| Subject: Professor fights to save Timor
records
Professor fights to save records
By Peach Indravudh DAILY BRUIN SENIOR STAFF
The archives are stashed in a building in Dili, the capital of East
Timor, protected only by a padlock. A few security guards surround the
building, but they do not compare to the potential power of an armed gang
of looters.
The 600 hours of audiotape resurrect testimonies of a violent,
turbulent past.
The 1,000 hours of video document memories of the deaths by murder and
starvation.The hundreds of thousands of pages of documents describe 25
years of crime and injustice at the hands of military units. To Geoffrey
Robinson, these are records that transcend documented words or images, and
become unforgotten relics of the conflict East Timor experienced while
under the control of the Indonesian army, which began in 1975 and lasted
through 1999.
In 1999, as a part of the United Nations Department of Political
Affairs, Robinson, now a UCLA history professor, traveled to East Timor to
assess the political situation in the months before the nation's vote to
become independent from Indonesia.
The records Robinson compiled during his time in East Timor have
contributed to a larger record of archives collected by the Commission for
Reception, Truth and Reconciliation, which collects records of the 25-year
Indonesian occupation of East Timor.
Those records allege that political turmoil during the reign of the
Indonesian Army led to the deaths of 200,000 East Timorese, nearly a third
of the population.
While the U.N. never accused the Indonesian government of any crimes
against East Timorese civilians, it did acknowledge that some Indonesian
troops participated in such crimes, and that the Indonesian government did
not effectively respond to the situation.

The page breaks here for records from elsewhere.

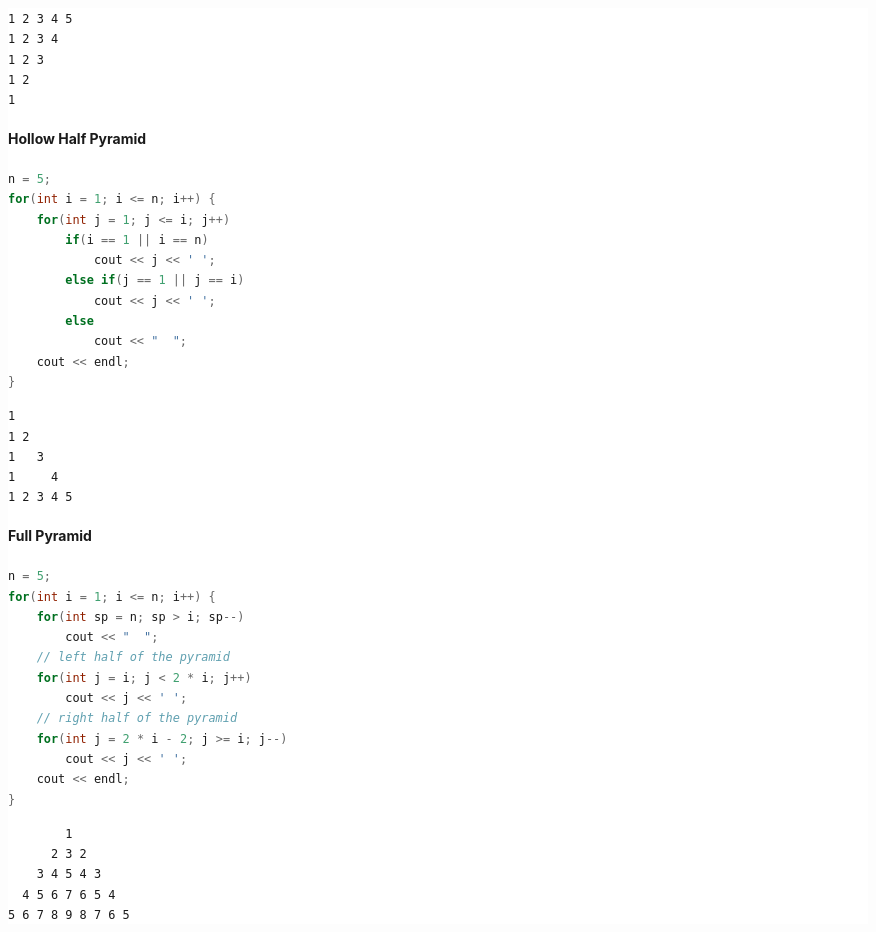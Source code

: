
 ```
1 2 3 4 5
1 2 3 4
1 2 3
1 2
1
```

#### Hollow Half Pyramid

```cpp
n = 5;
for(int i = 1; i <= n; i++) {
    for(int j = 1; j <= i; j++)
        if(i == 1 || i == n)
            cout << j << ' ';
        else if(j == 1 || j == i)
            cout << j << ' ';
        else
            cout << "  ";
    cout << endl;
}
```

```
1
1 2
1   3
1     4
1 2 3 4 5
```

#### Full Pyramid

```cpp
n = 5;
for(int i = 1; i <= n; i++) {
    for(int sp = n; sp > i; sp--)
        cout << "  ";
    // left half of the pyramid
    for(int j = i; j < 2 * i; j++)
        cout << j << ' ';
    // right half of the pyramid
    for(int j = 2 * i - 2; j >= i; j--)
        cout << j << ' ';
    cout << endl;
}
```

```
        1
      2 3 2
    3 4 5 4 3
  4 5 6 7 6 5 4
5 6 7 8 9 8 7 6 5
```
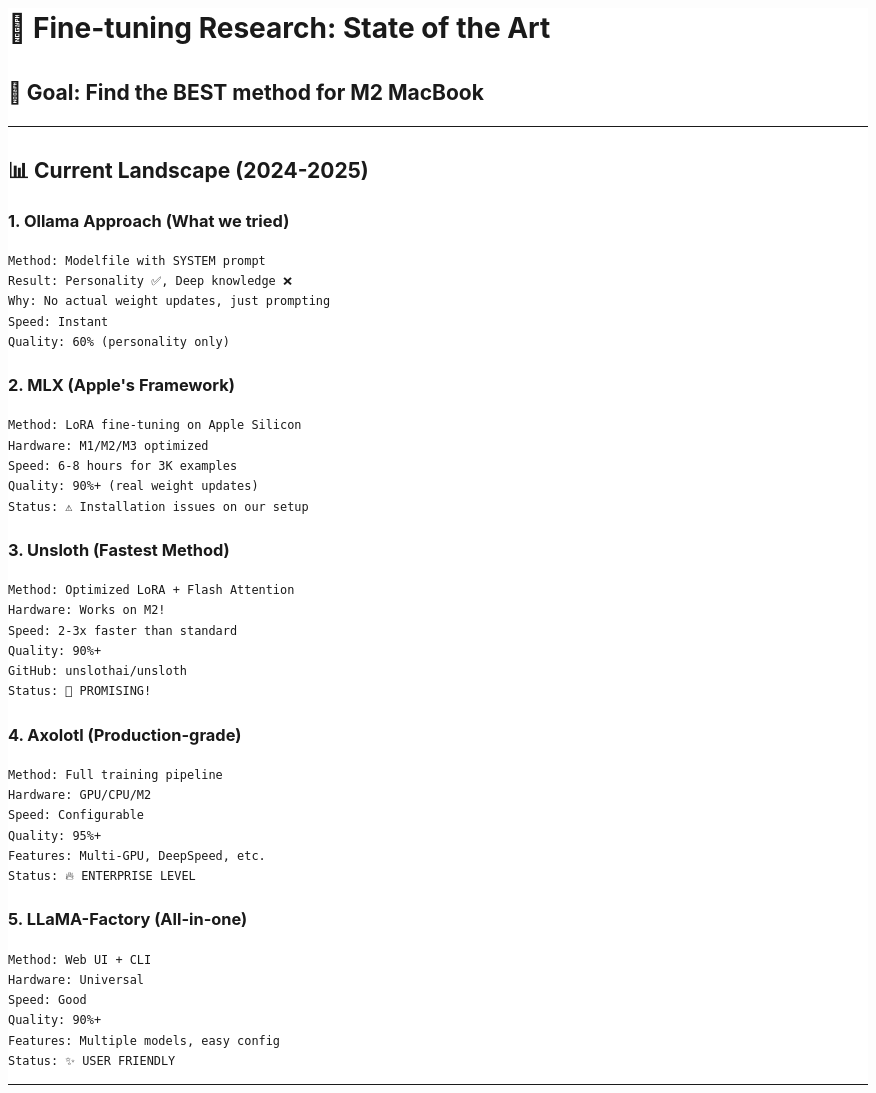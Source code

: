 # 🔬 Fine-tuning Research: State of the Art

## 🎯 Goal: Find the BEST method for M2 MacBook

---

## 📊 Current Landscape (2024-2025)

### 1. **Ollama Approach** (What we tried)
```
Method: Modelfile with SYSTEM prompt
Result: Personality ✅, Deep knowledge ❌
Why: No actual weight updates, just prompting
Speed: Instant
Quality: 60% (personality only)
```

### 2. **MLX (Apple's Framework)**
```
Method: LoRA fine-tuning on Apple Silicon
Hardware: M1/M2/M3 optimized
Speed: 6-8 hours for 3K examples
Quality: 90%+ (real weight updates)
Status: ⚠️ Installation issues on our setup
```

### 3. **Unsloth (Fastest Method)**
```
Method: Optimized LoRA + Flash Attention
Hardware: Works on M2!
Speed: 2-3x faster than standard
Quality: 90%+
GitHub: unslothai/unsloth
Status: 🎯 PROMISING!
```

### 4. **Axolotl (Production-grade)**
```
Method: Full training pipeline
Hardware: GPU/CPU/M2
Speed: Configurable
Quality: 95%+
Features: Multi-GPU, DeepSpeed, etc.
Status: 🔥 ENTERPRISE LEVEL
```

### 5. **LLaMA-Factory (All-in-one)**
```
Method: Web UI + CLI
Hardware: Universal
Speed: Good
Quality: 90%+
Features: Multiple models, easy config
Status: ✨ USER FRIENDLY
```

---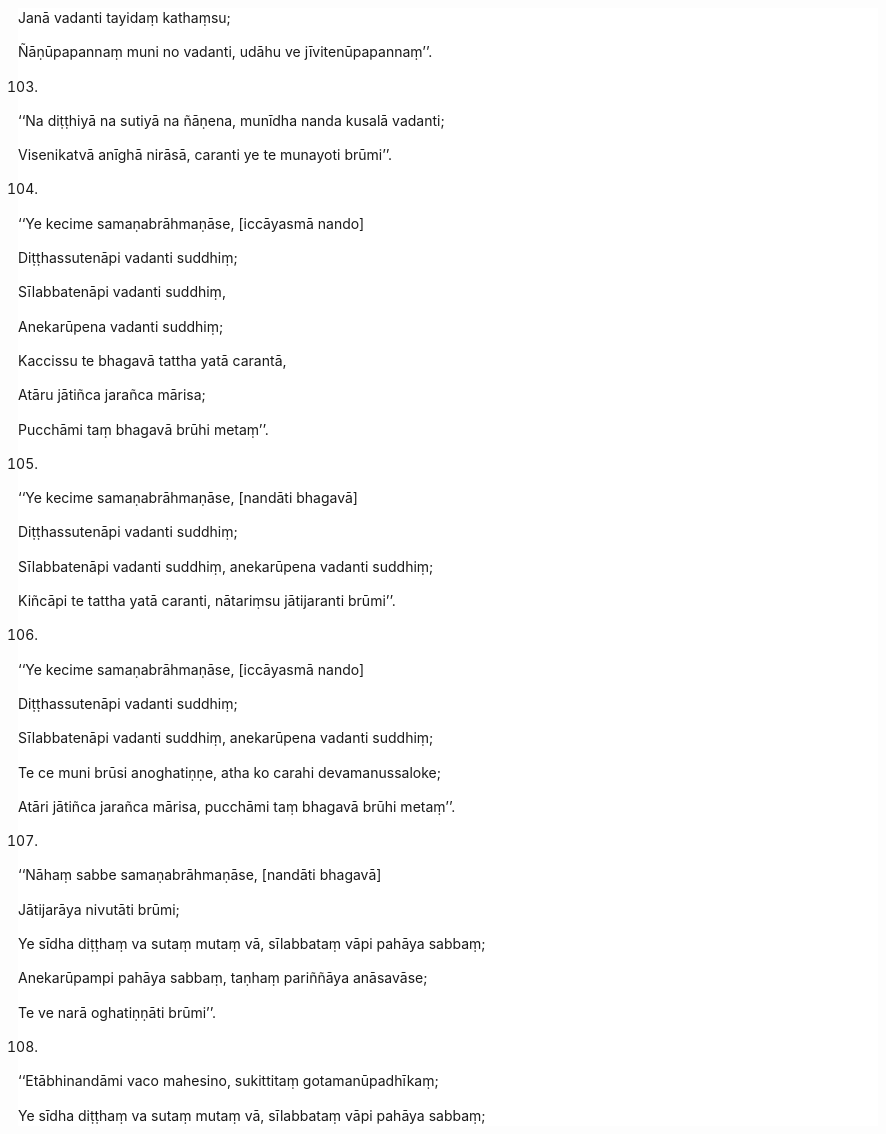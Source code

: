 Janā vadanti tayidaṃ kathaṃsu;

Ñāṇūpapannaṃ muni no vadanti, udāhu ve jīvitenūpapannaṃ’’.

103.

‘‘Na diṭṭhiyā na sutiyā na ñāṇena, munīdha nanda kusalā vadanti;

Visenikatvā anīghā nirāsā, caranti ye te munayoti brūmi’’.

104.

‘‘Ye kecime samaṇabrāhmaṇāse, [iccāyasmā nando]

Diṭṭhassutenāpi vadanti suddhiṃ;

Sīlabbatenāpi vadanti suddhiṃ,

Anekarūpena vadanti suddhiṃ;

Kaccissu te bhagavā tattha yatā carantā,

Atāru jātiñca jarañca mārisa;

Pucchāmi taṃ bhagavā brūhi metaṃ’’.

105.

‘‘Ye kecime samaṇabrāhmaṇāse, [nandāti bhagavā]

Diṭṭhassutenāpi vadanti suddhiṃ;

Sīlabbatenāpi vadanti suddhiṃ, anekarūpena vadanti suddhiṃ;

Kiñcāpi te tattha yatā caranti, nātariṃsu jātijaranti brūmi’’.

106.

‘‘Ye kecime samaṇabrāhmaṇāse, [iccāyasmā nando]

Diṭṭhassutenāpi vadanti suddhiṃ;

Sīlabbatenāpi vadanti suddhiṃ, anekarūpena vadanti suddhiṃ;

Te ce muni brūsi anoghatiṇṇe, atha ko carahi devamanussaloke;

Atāri jātiñca jarañca mārisa, pucchāmi taṃ bhagavā brūhi metaṃ’’.

107.

‘‘Nāhaṃ sabbe samaṇabrāhmaṇāse, [nandāti bhagavā]

Jātijarāya nivutāti brūmi;

Ye sīdha diṭṭhaṃ va sutaṃ mutaṃ vā, sīlabbataṃ vāpi pahāya sabbaṃ;

Anekarūpampi pahāya sabbaṃ, taṇhaṃ pariññāya anāsavāse;

Te ve narā oghatiṇṇāti brūmi’’.

108.

‘‘Etābhinandāmi vaco mahesino, sukittitaṃ gotamanūpadhīkaṃ;

Ye sīdha diṭṭhaṃ va sutaṃ mutaṃ vā, sīlabbataṃ vāpi pahāya sabbaṃ;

In September 1999, 78.5 percent of registered voters approved a
referendum for East Timor's independence from Indonesia.
Robinson is leading the archival preservation project, funded by a
grant given by the British Library.
Next week, Robinson will return to East Timor to help digitalize and
copy these fragile records and help preserve what he said he hopes the
world will never forget.
A dark side to the romance
He was lured by the foreign culture and exotic aura that surrounded
Southeast Asia, but he found there was a dark side to the romance. It was
a dark side people rarely spoke about.
In 1975, Indonesia instigated a military campaign against East Timor
and took control of the country, which had recently been abandoned by
Portugal, its former colonizing power.
During the occupation, about 200,000 people were killed, either at the
hands of some members of the military or by starvation, according to the
human rights organization Amnesty International.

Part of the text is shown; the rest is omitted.